A wide array of Oscar nominees either held onto screens or attempted relaunches to piggy-back off the new attention from Oscar nominations, with "Gravity" (Warner Bros.) on the most screens (944) faring the best at #16 but still grossing under $2 million. The others, including "12 Years a Slave," "Nebraska," "Philomena" and "Dallas Buyers Club" will be discussed in more detail in Arthouse Audit.
1. Ride Along (Universal) NEW - Cinemascore: A; Criticwire: C-; Metacritic: 41
$41,200,000 in 2,663 theaters; PSA (per screen average): $15,485; Cumulative: $41,237,000
This modestly-budgeted comedy ($25 million) boasts the biggest (inflation unadjusted) January three-day weekend gross on record (besting 2008's "Cloverfield" by a close margin, if not in actual tickets sold). While largely off the media radar, the targeted marketing clearly hit the intended core African-American audience and beyond (audience surveys show 50% non-black, with a large Latino appeal). Let's call it: Kevin Hart is a star. His recent concert film success arrived after years of supporting work in films like the "Scary Movie" series, "Little Fockers," "40 Year Old Virgin" and the recent "Grudge Match." And co-star and co-producer Ice Cube stages a lead-role comeback amid a long-term career that goes back to the early 1990s.

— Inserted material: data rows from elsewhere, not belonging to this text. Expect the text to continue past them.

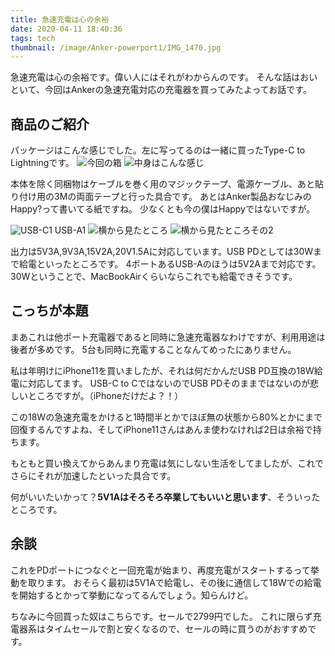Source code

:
```yaml
---
title: 急速充電は心の余裕
date: 2020-04-11 18:40:36
tags: tech
thumbnail: /image/Anker-powerport1/IMG_1470.jpg
---
```

急速充電は心の余裕です。偉い人にはそれがわからんのです。
そんな話はおいといて、今回はAnkerの急速充電対応の充電器を買ってみたよってお話です。

<!--more -->
## 商品のご紹介

パッケージはこんな感じでした。左に写ってるのは一緒に買ったType-C to Lightningです。
![今回の箱](/image/Anker-powerport1/IMG_1309.jpg)
![中身はこんな感じ](/image/Anker-powerport1/IMG_1311.jpg)

本体を除く同梱物はケーブルを巻く用のマジックテープ、電源ケーブル、あと貼り付け用の3Mの両面テープと行った具合です。
あとはAnker製品おなじみのHappy?って書いてる紙ですね。
少なくとも今の僕はHappyではないですが。

![USB-C*1 USB-A*1](/image/Anker-powerport1/IMG_1470.jpg)
![横から見たところ](/image/Anker-powerport1/IMG_1312.jpg)
![横から見たところその2](/image/Anker-powerport1/IMG_1313.jpg)

出力は5V3A,9V3A,15V2A,20V1.5Aに対応しています。USB PDとしては30Wまで給電といったところです。
4ポートあるUSB-Aのほうは5V2Aまで対応です。
30Wということで、MacBookAirくらいならこれでも給電できそうです。

## こっちが本題

まあこれは他ポート充電器であると同時に急速充電器なわけですが、利用用途は後者が多めです。
5台も同時に充電することなんてめったにありません。

私は年明けにiPhone11を買いましたが、それは何だかんだUSB PD互換の18W給電に対応してます。
USB-C to CではないのでUSB PDそのままではないのが悲しいところですが。（iPhoneだけだよ？！）

この18Wの急速充電をかけると1時間半とかでほぼ無の状態から80%とかにまで回復するんですよね、そしてiPhone11さんはあんま使わなければ2日は余裕で持ちます。

もともと買い換えてからあんまり充電は気にしない生活をしてましたが、これでさらにそれが加速したといった具合です。

何がいいたいかって？**5V1Aはそろそろ卒業してもいいと思います**、そういったところです。

## 余談

これをPDポートにつなぐと一回充電が始まり、再度充電がスタートするって挙動を取ります。
おそらく最初は5V1Aで給電し、その後に通信して18Wでの給電を開始するとかって挙動になってるんでしょう。知らんけど。

ちなみに今回買った奴はこちらです。セールで2799円でした。
これに限らず充電器系はタイムセールで割と安くなるので、セールの時に買うのがおすすめです。

<div class="iframely-embed"><div class="iframely-responsive" style="height: 140px; padding-bottom: 0;"><a href="https://www.amazon.co.jp/dp/B0721H7J64" data-iframely-url="//cdn.iframe.ly/fxvO1kE?iframe=card-small"></a></div></div><script async src="//cdn.iframe.ly/embed.js" charset="utf-8"></script>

Director Tim Story has a track record going back to Ice Cube-starrer "Barbershop" followed by two "Fantastic Four" films and the recent $91 million "Think Like a Man." The "Ride Along" plot--about a security guard pursuing a rogue cop's sister -- shares elements of another January sleeper, Kevin James' "Paul Blart: Mall Cop." "Ride Along" reminds that an appealing comedy with popular names can over-perform and surprise the industry. And on an award season weekend this comedy has outgrossed in three days what "12 Years a Slave" has taken in over three months.
What comes next: Kevin Hart is now a top star in a film that could spawn a franchise. And Universal has a second early-year wide release likely to hit $100 million.
2. Lone Survivor (Universal) Week 4; Last weekend #1
$23,200,000 (-39%) in 2,989 theaters (+114); PSA: $7,775; Cumulative: $78,400,000
Falling in its second wide weekend more than last year's "Zero Dark Thirty" (which started from a lower level and had a boost from Oscar nominations), this is still a strong performance for Peter Berg's Afghanistan-set true life drama with Mark Wahlberg. With a gross already nearly double its production cost, this is approaching major hit level and looks to be the first wide release of 2014 to hit $100 million by next weekend.